To give you a little history on this shindig, is all started with the rehabilitation of Congress Avenue Bridge. Apparently this bridge was in need of some serious structural support if it was going to be able to handle the traffic of a growing city. So, in 1980 work to fix it up went underway which included steel support beams and concrete crevices to strengthen Congress Avenue Bridge. Unbeknownst to the designers of the reconstruction however, in addition to fortifying the bridge they were also building a perfect breeding ground for Mexican free-tail bats. You see, female bats seek out places that have just the right temperature & humidity levels to birth and raise their pups in so it didn’t take long at all for the first mama bats to spot their new home  away from the papa bats whom are not welcome…hopefully they are still on good term, I’m sure its all just water under the bridge by now.

Anyways, after a few years the bat population exploded into uncontrollable numbers and soon it became quite apparent that there was a new sheriff in town. Well actually hundreds of thousands of sheriffs, namely Mexican free-tail bats. As you can imagine it didn’t take long for panic to set in amongst Austenite’s. These towns-folks were convinced that the bats brought them an immediate threat of rabies as well as plenty of other diseases and so needed to be eradicated as soon as possible!

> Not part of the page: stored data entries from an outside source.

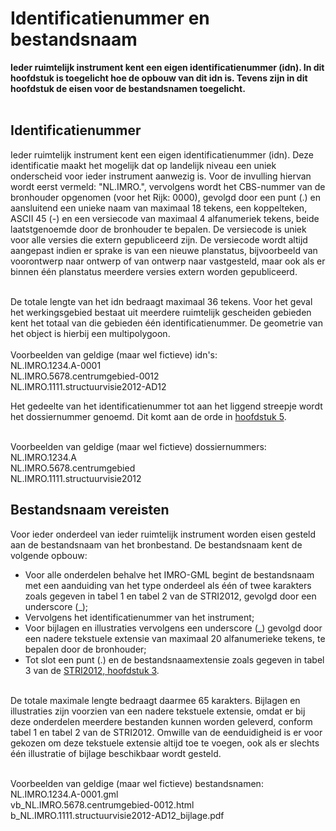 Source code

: # Identificatienummer en bestandsnaam
**Ieder ruimtelijk instrument kent een eigen identificatienummer (idn). In dit
hoofdstuk is toegelicht hoe de opbouw van dit idn is. Tevens zijn in dit
hoofdstuk de eisen voor de bestandsnamen toegelicht.**
<br/><br/>

## Identificatienummer
Ieder ruimtelijk instrument kent een eigen identificatienummer (idn). Deze
identificatie maakt het mogelijk dat op landelijk niveau een uniek onderscheid
voor ieder instrument aanwezig is. Voor de invulling hiervan wordt eerst
vermeld: "NL.IMRO.", vervolgens wordt het CBS-nummer van de bronhouder opgenomen (voor het Rijk:
0000), gevolgd door een punt (.) en aansluitend een unieke naam van maximaal 18
tekens, een koppelteken, ASCII 45 (-) en een versiecode van maximaal 4
alfanumeriek tekens, beide laatstgenoemde door de bronhouder te bepalen. De
versiecode is uniek voor alle versies die extern gepubliceerd zijn. De
versiecode wordt altijd aangepast indien er sprake is van een nieuwe planstatus,
bijvoorbeeld van voorontwerp naar ontwerp of van ontwerp naar vastgesteld, maar
ook als er binnen één planstatus meerdere versies extern worden gepubliceerd.
<br/><br/>

De totale lengte van het idn bedraagt maximaal 36 tekens. Voor het geval het
werkingsgebied bestaat uit meerdere ruimtelijk gescheiden gebieden kent het
totaal van die gebieden één identificatienummer. De geometrie van het object is
hierbij een multipolygoon.
</br></br>
Voorbeelden van geldige (maar wel fictieve) idn's:  
NL.IMRO.1234.A-0001  
NL.IMRO.5678.centrumgebied-0012  
NL.IMRO.1111.structuurvisie2012-AD12  

Het gedeelte van het identificatienummer tot aan het liggend streepje wordt het
dossiernummer genoemd. Dit komt aan de orde in [hoofdstuk 5](#H05).
<br/><br/>

Voorbeelden van geldige (maar wel fictieve) dossiernummers:  
NL.IMRO.1234.A  
NL.IMRO.5678.centrumgebied  
NL.IMRO.1111.structuurvisie2012  

## Bestandsnaam vereisten
Voor ieder onderdeel van ieder ruimtelijk instrument worden eisen gesteld aan de
bestandsnaam van het bronbestand. De bestandsnaam kent de volgende opbouw:

- Voor alle onderdelen behalve het IMRO-GML begint de bestandsnaam met
    een aanduiding van het type onderdeel als één of twee karakters zoals
    gegeven in tabel 1 en tabel 2 van de STRI2012, gevolgd door een underscore
    (_);
- Vervolgens het identificatienummer van het instrument;
- Voor bijlagen en illustraties vervolgens een underscore (_) gevolgd door een
    nadere tekstuele extensie van maximaal 20 alfanumerieke tekens, te bepalen
    door de bronhouder;
- Tot slot een punt (.) en de bestandsnaamextensie zoals gegeven in tabel 3 van de <a href='https://docs.geostandaarden.nl/ro/stri' target='_blank'>STRI2012, hoofdstuk 3</a>.
<br/><br/>

De totale maximale lengte bedraagt daarmee 65 karakters. Bijlagen en
illustraties zijn voorzien van een nadere tekstuele extensie, omdat er bij deze
onderdelen meerdere bestanden kunnen worden geleverd, conform tabel 1 en tabel 2
van de STRI2012. Omwille van de eenduidigheid is er voor gekozen om deze
tekstuele extensie altijd toe te voegen, ook als er slechts één illustratie of
bijlage beschikbaar wordt gesteld.
<br/><br/>

Voorbeelden van geldige (maar wel fictieve) bestandsnamen:  
NL.IMRO.1234.A-0001.gml  
vb_NL.IMRO.5678.centrumgebied-0012.html  
b_NL.IMRO.1111.structuurvisie2012-AD12_bijlage.pdf  
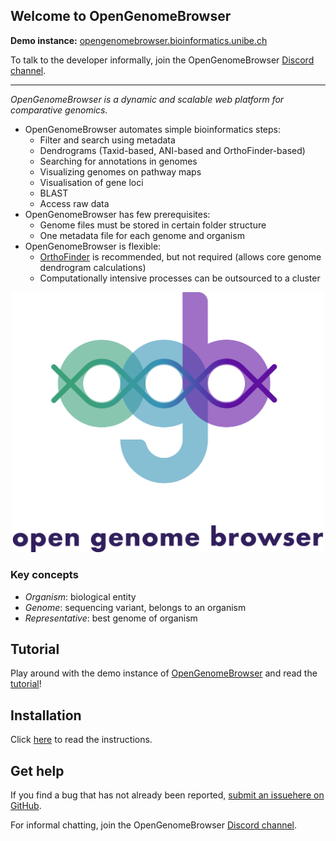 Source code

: <link rel="shortcut icon" type="image/svg+xml" href="/opengenomebrowser/favicon.svg">

## Welcome to OpenGenomeBrowser 
 
**Demo instance:** [opengenomebrowser.bioinformatics.unibe.ch](https://opengenomebrowser.bioinformatics.unibe.ch/)

To talk to the developer informally, join the OpenGenomeBrowser [Discord channel](https://discord.gg/mDm4fqf).

<hr>

_OpenGenomeBrowser is a dynamic and scalable web platform for comparative genomics._

*   OpenGenomeBrowser automates simple bioinformatics steps:
    - Filter and search using metadata
    - Dendrograms (Taxid-based, ANI-based and OrthoFinder-based)
    - Searching for annotations in genomes
    - Visualizing genomes on pathway maps
    - Visualisation of gene loci
    - BLAST
    - Access raw data
*   OpenGenomeBrowser has few prerequisites:
    - Genome files must be stored in certain folder structure
    - One metadata file for each genome and organism
*   OpenGenomeBrowser is flexible:
    - [OrthoFinder](https://github.com/davidemms/OrthoFinder) is recommended, but not required (allows core genome dendrogram calculations)
    - Computationally intensive processes can be outsourced to a cluster

<div align="center">
<img src="https://raw.githubusercontent.com/opengenomebrowser/opengenomebrowser/master/website/static/global/customicons/ogb-full.svg"  width="500px">
</div>


### Key concepts

*   _Organism_: biological entity
*   _Genome_: sequencing variant, belongs to an organism
*   _Representative_: best genome of organism


## Tutorial

Play around with the demo instance of [OpenGenomeBrowser](opengenomebrowser.bioinformatics.unibe.ch/) and read the [tutorial](/tutorial.md)!


## Installation

Click [here](/installation.md) to read the instructions.


## Get help

If you find a bug that has not already been reported, [submit an issuehere on GitHub](https://github.com/opengenomebrowser/opengenomebrowser/issues).

For informal chatting, join the OpenGenomeBrowser [Discord channel](https://discord.gg/mDm4fqf).
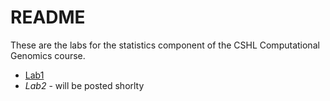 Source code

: # README

These are the labs for the statistics component of the CSHL Computational Genomics course. 

* [Lab1]()
* _Lab2_ - will be posted shorlty  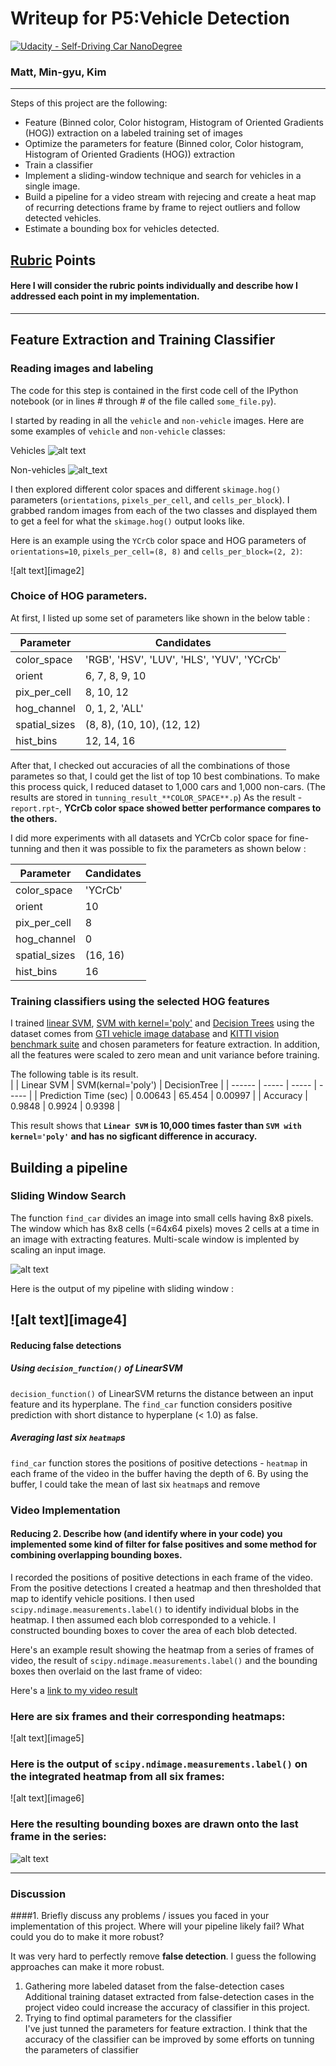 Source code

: # Writeup for P5:Vehicle Detection
[![Udacity - Self-Driving Car NanoDegree](https://s3.amazonaws.com/udacity-sdc/github/shield-carnd.svg)](http://www.udacity.com/drive)

### Matt, Min-gyu, Kim
---

Steps of this project are the following:  

* Feature (Binned color, Color histogram, Histogram of Oriented Gradients (HOG)) extraction on a labeled training set of images
* Optimize the parameters for feature (Binned color, Color histogram, Histogram of Oriented Gradients (HOG)) extraction
* Train a classifier
* Implement a sliding-window technique and search for vehicles in a single image.
* Build a pipeline for a video stream with rejecing and create a heat map of recurring detections frame by frame to reject outliers and follow detected vehicles.
* Estimate a bounding box for vehicles detected.

[//]: # (Image References)
[ex_vehicles]: ./figures/car_images.jpg
[ex_non-vehicles]: ./examples/notcar_images.jpg
[hog_car]: ./figures/hog_car.jpg
[hog_notcar]: ./figures/hog_notcar.jpg
[sliding_window]: ./figures/sliding_window.jpg
[output]: ./figures/output.jpg
[det_1]: ./figures/detection_scale_0p8.jpg
[det_2]: ./figures/detection_scale_1p0.jpg
[det_3]: ./figures/detection_scale_1p2.jpg
[det_4]: ./figures/detection_scale_1p8.jpg
[image7]: ./examples/output_bboxes.png
[video1]: ./project_video.mp4

## [Rubric](https://review.udacity.com/#!/rubrics/513/view) Points
#### Here I will consider the rubric points individually and describe how I addressed each point in my implementation.  

---

## Feature Extraction and Training Classifier

### Reading images and labeling
The code for this step is contained in the first code cell of the IPython notebook (or in lines # through # of the file called `some_file.py`).  

I started by reading in all the `vehicle` and `non-vehicle` images.  Here are some examples of `vehicle` and `non-vehicle` classes:  

Vehicles
![alt text][ex_vehicles]

Non-vehicles
![alt_text][ex_non-vehicles]

I then explored different color spaces and different `skimage.hog()` parameters (`orientations`, `pixels_per_cell`, and `cells_per_block`). I grabbed random images from each of the two classes and displayed them to get a feel for what the `skimage.hog()` output looks like.

Here is an example using the `YCrCb` color space and HOG parameters of `orientations=10`, `pixels_per_cell=(8, 8)` and `cells_per_block=(2, 2)`:


![alt text][image2]

### Choice of HOG parameters.

At first, I listed up some set of parameters like shown in the below table :  

 | Parameter | Candidates |
 | ------ | ----- |
 | color_space | 'RGB', 'HSV', 'LUV', 'HLS', 'YUV', 'YCrCb' |
 | orient | 6, 7, 8, 9, 10 |
 | pix_per_cell | 8, 10, 12 |
 | hog_channel | 0, 1, 2, 'ALL' |
 | spatial_sizes | (8, 8), (10, 10), (12, 12) |
 | hist_bins | 12, 14, 16 |

After that, I checked out accuracies of all the combinations of those parametes so that, I could get the list of top 10 best combinations. To make this process quick, I reduced dataset to 1,000 cars and 1,000 non-cars. (The results are stored in `tunning_result_**COLOR_SPACE**.p`) As the result -`report.rpt`-, **YCrCb color space showed better performance compares to the others.** 

I did more experiments with all datasets and YCrCb color space for fine-tunning and then it was possible to fix the parameters as shown below :  

 | Parameter | Candidates |
 | ------ | ----- |
 | color_space | 'YCrCb' |
 | orient | 10 |
 | pix_per_cell | 8 |
 | hog_channel | 0 |
 | spatial_sizes | (16, 16) |
 | hist_bins | 16 |


### Training classifiers using the selected HOG features

I trained [linear SVM](http://scikit-learn.org/stable/modules/generated/sklearn.svm.LinearSVC.html), [SVM with kernel='poly'](http://scikit-learn.org/stable/modules/generated/sklearn.svm.SVC.html) and [Decision Trees](http://scikit-learn.org/stable/modules/tree.html) using the dataset comes from [GTI vehicle image database](http://www.gti.ssr.upm.es/data/Vehicle_database.html) and [KITTI vision benchmark suite](http://www.cvlibs.net/datasets/kitti/) and chosen parameters for feature extraction. In addition, all the features were scaled to zero mean and unit variance before training.

The following table is its result.  
 |  | Linear SVM | SVM(kernal='poly') | DecisionTree |
 | ------ | ----- | ----- | ----- |
 | Prediction Time (sec) | 0.00643 | 65.454 | 0.00997 |
 | Accuracy | 0.9848 | 0.9924 | 0.9398 |
 
This result shows that **`Linear SVM` is 10,000 times faster than `SVM with kernel='poly'` and has no sigficant difference in accuracy.** 


## Building a pipeline

### Sliding Window Search

The function `find_car` divides an image into small cells having 8x8 pixels. The window which has 8x8 cells (=64x64 pixels) moves 2 cells at a time in an image with extracting features. Multi-scale window is implented by scaling an input image.

![alt text][sliding_window]

Here is the output of my pipeline with sliding window :  

![alt text][image4]
---

#### Reducing false detections
##### Using `decision_function()` of LinearSVM
 `decision_function()` of LinearSVM returns the distance between an input feature and its hyperplane. The `find_car` function considers positive prediction with short distance to hyperplane (< 1.0) as false.  
 
##### Averaging last six `heatmap`s
 `find_car` function stores the positions of positive detections - `heatmap` in each frame of the video in the buffer having the depth of 6. By using the buffer, I could take the mean of last six `heatmap`s and remove 

### Video Implementation

#### Reducing 2. Describe how (and identify where in your code) you implemented some kind of filter for false positives and some method for combining overlapping bounding boxes.

I recorded the positions of positive detections in each frame of the video.  From the positive detections I created a heatmap and then thresholded that map to identify vehicle positions.  I then used `scipy.ndimage.measurements.label()` to identify individual blobs in the heatmap.  I then assumed each blob corresponded to a vehicle.  I constructed bounding boxes to cover the area of each blob detected.  

Here's an example result showing the heatmap from a series of frames of video, the result of `scipy.ndimage.measurements.label()` and the bounding boxes then overlaid on the last frame of video:

Here's a [link to my video result](./result_project_video.mp4)

### Here are six frames and their corresponding heatmaps:

![alt text][image5]

### Here is the output of `scipy.ndimage.measurements.label()` on the integrated heatmap from all six frames:
![alt text][image6]

### Here the resulting bounding boxes are drawn onto the last frame in the series:
![alt text][image7]

---

### Discussion

####1. Briefly discuss any problems / issues you faced in your implementation of this project.  Where will your pipeline likely fail?  What could you do to make it more robust?

It was very hard to perfectly remove **false detection**. I guess the following approaches can make it more robust.  
1) Gathering more labeled dataset from the false-detection cases
  Additional training dataset extracted from false-detection cases in the project video could increase the accuracy of classifier in this project.
2) Trying to find optimal parameters for the classifier  
  I've just tunned the parameters for feature extraction. I think that the accuracy of the classifier can be improved by some efforts on tunning the parameters of classifier
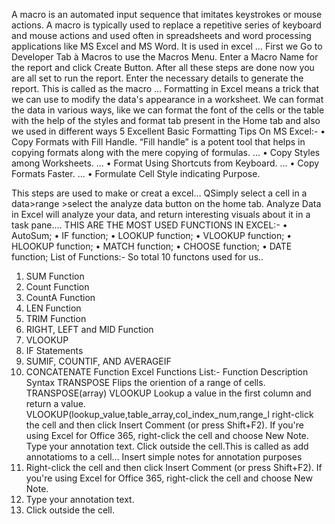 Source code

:  A macro is an automated input sequence that imitates keystrokes or mouse 
actions. A macro is typically used to replace a repetitive series of keyboard and mouse 
actions and used often in spreadsheets and word processing applications like MS Excel and 
MS Word. It is used in excel …
First we Go to Developer Tab à Macros to use the Macros Menu. Enter a Macro Name 
for the report and click Create Button. After all these steps are done now you are all set to 
run the report. Enter the necessary details to generate the report.
This is called as the macro …
Formatting in Excel means a trick that we can use to modify the data's appearance in a 
worksheet. We can format the data in various ways, like we can format the font of the cells 
or the table with the help of the styles and format tab present in the Home tab and also we 
used in different ways
5 Excellent Basic Formatting Tips On MS Excel:-
• Copy Formats with Fill Handle. “Fill handle” is a potent tool that helps in 
copying formats along with the mere copying of formulas. ...
• Copy Styles among Worksheets. ...
• Format Using Shortcuts from Keyboard. ...
• Copy Formats Faster. ...
• Formulate Cell Style indicating Purpose.
 
 This steps are used to make or creat a excel…
QSimply select a cell in a data>range >select the analyze data button on the home 
tab. Analyze Data in Excel will analyze your data, and return interesting visuals about it in a 
task pane….
THIS ARE THE MOST USED FUNCTIONS IN EXCEL:-
• AutoSum;
• IF function;
• LOOKUP function;
• VLOOKUP function;
• HLOOKUP function;
• MATCH function;
• CHOOSE function;
• DATE function;
List of Functions:-
So total 10 functons used for us..
1. SUM Function
2. Count Function
3. CountA Function
4. LEN Function
5. TRIM Function
6. RIGHT, LEFT and MID Function
7. VLOOKUP
8. IF Statements
9. SUMIF, COUNTIF, AND AVERAGEIF
10. CONCATENATE Function
Excel Functions List:-
Function Description Syntax
TRANSPOSE
Flips the 
oriention of a 
range of cells.
TRANSPOSE(array)
VLOOKUP
Lookup a value 
in the first 
column and 
return a value.
VLOOKUP(lookup_value,table_array,col_index_num,range_l
right-click the cell and then click Insert Comment (or press Shift+F2). If you're using 
Excel for Office 365, right-click the cell and choose New Note. Type your annotation text. 
Click outside the cell.This is called as add annotatioms to a cell…
Insert simple notes for annotation purposes
1. Right-click the cell and then click Insert Comment (or press Shift+F2). If you're 
using Excel for Office 365, right-click the cell and choose New Note.
2. Type your annotation text.
3. Click outside the cell.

If it hadn’t been for the efforts of a true Batman by the name of Dr. Merlin Tuttle who knew just about everything you could know about bats, they quite possibly might have never been! So, Dr. Tuttle convinced the townspeople to put down their pitchforks and put out their torches to watch just what these crazy little creatures could do. 

He explained to everyone that the bats rarely caused disease and in fact eat tons and tons of pesky insects that would hinder crops’ growth and put a huge dent in the over abundant mosquito population. Which, is a very good thing for us today, because not only have the bats kept up their part of the bargain by eating thousands of pounds of bugs every night, they also know how to put on quite the stage show in the process.

Whether you witness the bat exodus from under the Congress Avenue bridge, on top of the bridge, or while floating down the middle of Lady Bird Lake you will be awestruck by this event. Catch it if you get a chance!